[Collected data]
■ ■ ■ ■
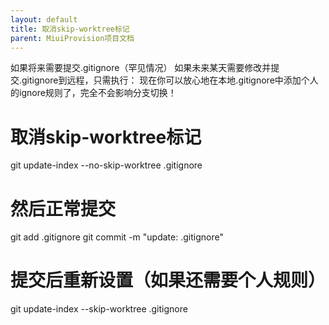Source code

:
 ```yaml
---
layout: default
title: 取消skip-worktree标记
parent: MiuiProvision项目文档
---
```


如果将来需要提交.gitignore（罕见情况）
如果未来某天需要修改并提交.gitignore到远程，只需执行：
现在你可以放心地在本地.gitignore中添加个人的ignore规则了，完全不会影响分支切换！


# 取消skip-worktree标记
git update-index --no-skip-worktree .gitignore

# 然后正常提交
git add .gitignore
git commit -m "update: .gitignore"

# 提交后重新设置（如果还需要个人规则）
git update-index --skip-worktree .gitignore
■ ■ ■ ■
TASK ITEM — Looking through the entries, count the lines that hold the word "取消skip" and state that count alone.

SOLUTION TO THE PROBLEM — 2